Friday, November 4, 2022

New Season

 

Farallon View From Mt. Tam


I was surprised to see that the Sleeping Maiden had her head in the clouds this morning as I began walking to the beach. Just yesterday I was on Mt. Tam and was able to clearly see the Farallon Islands and even the blue Pacific Ocean stretching to the horizon beyond them. It was cold, too. The temperature at West Point Inn was 43.6 degrees just before I saddled up my ebike to ride out there. 

This week brought my first rides of the new season. I just barely dodged a downpour on Wednesday, had my legs go numb from the cold on Thursday, and got sprinkled on today (despite no rain in the forecast). 

Yesterday's ride to Mt. Tam was one of those diamond days of sparkling clarity, where you can see detail on the slopes of Mt. Diablo. It felt like, if I could get high enough, I might even be able to see the Sierra Nevada (as I did in this post from February 2014). 

Traffic was mellow on the climb up Shoreline Highway until I got near the turnoff to Panoramic Highway, when a tourist bus and maybe a dozen or so cars passed me. I looked at my watch and figured they were all heading for their 10 a.m. reservations at Muir Woods. Once past the Muir Woods turnoff I practically had the road to myself. I noticed the surprising October azalea blooms had faded, but the glistening scarlet flags of California fuchsia seemed to have gained new strength from the recent rain.
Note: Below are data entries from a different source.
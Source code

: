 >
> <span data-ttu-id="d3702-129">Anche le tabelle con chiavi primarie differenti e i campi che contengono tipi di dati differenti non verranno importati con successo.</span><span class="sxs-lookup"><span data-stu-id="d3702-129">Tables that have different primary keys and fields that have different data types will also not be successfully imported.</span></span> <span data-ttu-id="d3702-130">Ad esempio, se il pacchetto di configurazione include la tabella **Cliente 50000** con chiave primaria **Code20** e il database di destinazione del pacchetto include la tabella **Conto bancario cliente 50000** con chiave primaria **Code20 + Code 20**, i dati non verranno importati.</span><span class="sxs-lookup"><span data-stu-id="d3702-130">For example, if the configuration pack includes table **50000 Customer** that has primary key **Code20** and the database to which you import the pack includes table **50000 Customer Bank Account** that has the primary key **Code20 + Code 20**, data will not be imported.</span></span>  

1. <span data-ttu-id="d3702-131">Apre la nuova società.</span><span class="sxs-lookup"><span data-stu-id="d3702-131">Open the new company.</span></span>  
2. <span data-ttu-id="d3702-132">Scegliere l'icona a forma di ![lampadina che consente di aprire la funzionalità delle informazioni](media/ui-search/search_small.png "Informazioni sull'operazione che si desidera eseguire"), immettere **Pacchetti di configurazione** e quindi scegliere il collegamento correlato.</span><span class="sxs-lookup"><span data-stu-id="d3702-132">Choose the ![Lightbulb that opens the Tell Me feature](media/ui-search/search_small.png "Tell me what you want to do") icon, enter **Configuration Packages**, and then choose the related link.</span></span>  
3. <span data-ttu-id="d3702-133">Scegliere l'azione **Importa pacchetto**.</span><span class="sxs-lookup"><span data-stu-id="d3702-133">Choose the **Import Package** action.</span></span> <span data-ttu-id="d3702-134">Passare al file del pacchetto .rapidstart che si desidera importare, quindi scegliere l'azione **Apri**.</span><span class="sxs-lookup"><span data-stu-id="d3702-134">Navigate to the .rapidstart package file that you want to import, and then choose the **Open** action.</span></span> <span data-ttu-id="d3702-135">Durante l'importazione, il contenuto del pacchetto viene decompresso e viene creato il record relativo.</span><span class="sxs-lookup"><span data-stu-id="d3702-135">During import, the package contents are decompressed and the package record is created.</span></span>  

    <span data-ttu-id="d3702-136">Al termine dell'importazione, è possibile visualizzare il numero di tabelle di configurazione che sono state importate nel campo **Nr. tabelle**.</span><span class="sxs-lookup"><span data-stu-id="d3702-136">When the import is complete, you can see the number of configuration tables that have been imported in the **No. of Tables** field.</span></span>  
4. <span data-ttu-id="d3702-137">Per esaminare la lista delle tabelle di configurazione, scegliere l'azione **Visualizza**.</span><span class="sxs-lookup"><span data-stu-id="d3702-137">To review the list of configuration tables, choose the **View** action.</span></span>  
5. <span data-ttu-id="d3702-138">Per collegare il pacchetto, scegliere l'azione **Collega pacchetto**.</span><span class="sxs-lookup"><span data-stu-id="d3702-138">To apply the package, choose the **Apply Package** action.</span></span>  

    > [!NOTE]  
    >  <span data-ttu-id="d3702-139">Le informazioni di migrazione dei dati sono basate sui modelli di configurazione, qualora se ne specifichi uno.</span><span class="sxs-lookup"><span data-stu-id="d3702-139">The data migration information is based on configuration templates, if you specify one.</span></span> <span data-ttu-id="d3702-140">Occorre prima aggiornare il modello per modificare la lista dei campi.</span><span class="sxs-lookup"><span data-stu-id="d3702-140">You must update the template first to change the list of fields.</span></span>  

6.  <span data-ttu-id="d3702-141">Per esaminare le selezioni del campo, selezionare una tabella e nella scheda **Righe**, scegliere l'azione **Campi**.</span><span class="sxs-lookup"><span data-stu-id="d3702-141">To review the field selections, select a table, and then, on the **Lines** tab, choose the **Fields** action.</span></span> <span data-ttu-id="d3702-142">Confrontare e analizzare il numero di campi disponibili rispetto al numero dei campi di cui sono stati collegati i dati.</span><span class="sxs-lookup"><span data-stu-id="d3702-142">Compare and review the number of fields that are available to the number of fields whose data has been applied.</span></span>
It wasn't long after I stopped pedaling and locked my bike at Rock Spring that I appreciated how cold it was, especially in the shade and wind. As I hiked out to the trail cams I noticed there were very few insects out, and I didn't see any at all on the still-flowering coyote brush. There was an interesting insect hatch going on, though, with snowflake-sized creatures twirling in the breeze like falling maple seeds. There was a group of mourning doves in the trees nearby when I first noticed them, and I thought the insects were feathers coming off the doves from preening. I tried to catch one to get a good look at it, but I missed a couple of times and gave up because I was too cold to stand around trying to catch falling fluff.


Found this good-sized rattlesnake's shed skin in the grass near the off-trail coyote brush I was checking for insect life. Although I was carefully placing my feet before I saw the skin, I went double-careful afterward.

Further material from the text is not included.